Task prompt:
Drop every picture, then repeat the records exactly.

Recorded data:
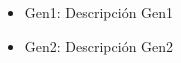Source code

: \documentclass[10pt, a4paper]{article}
\begin{document}
\begin{framed}
\small
\begin{tad}{\tadNombre{}}

\tadGeneros{}

\tadObservadores

\begin{framed}
    \begin{itemize}
        \item Gen1: Descripci\'on Gen1
        \item Gen2: Descripci\'on Gen2
    \end{itemize}
\end{framed}

\tadGeneradores

\end{tad}
\smallskip
\end{framed}
\end{document}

Expected answer:
Source code

: \documentclass[10pt, a4paper]{article}
\begin{document}
\begin{framed}
\small
\begin{tad}{\tadNombre{}}

\tadGeneros{}

\tadObservadores

\begin{framed}
    \begin{itemize}
        \item Gen1: Descripci\'on Gen1
        \item Gen2: Descripci\'on Gen2
    \end{itemize}
\end{framed}

\tadGeneradores

\end{tad}
\smallskip
\end{framed}
\end{document}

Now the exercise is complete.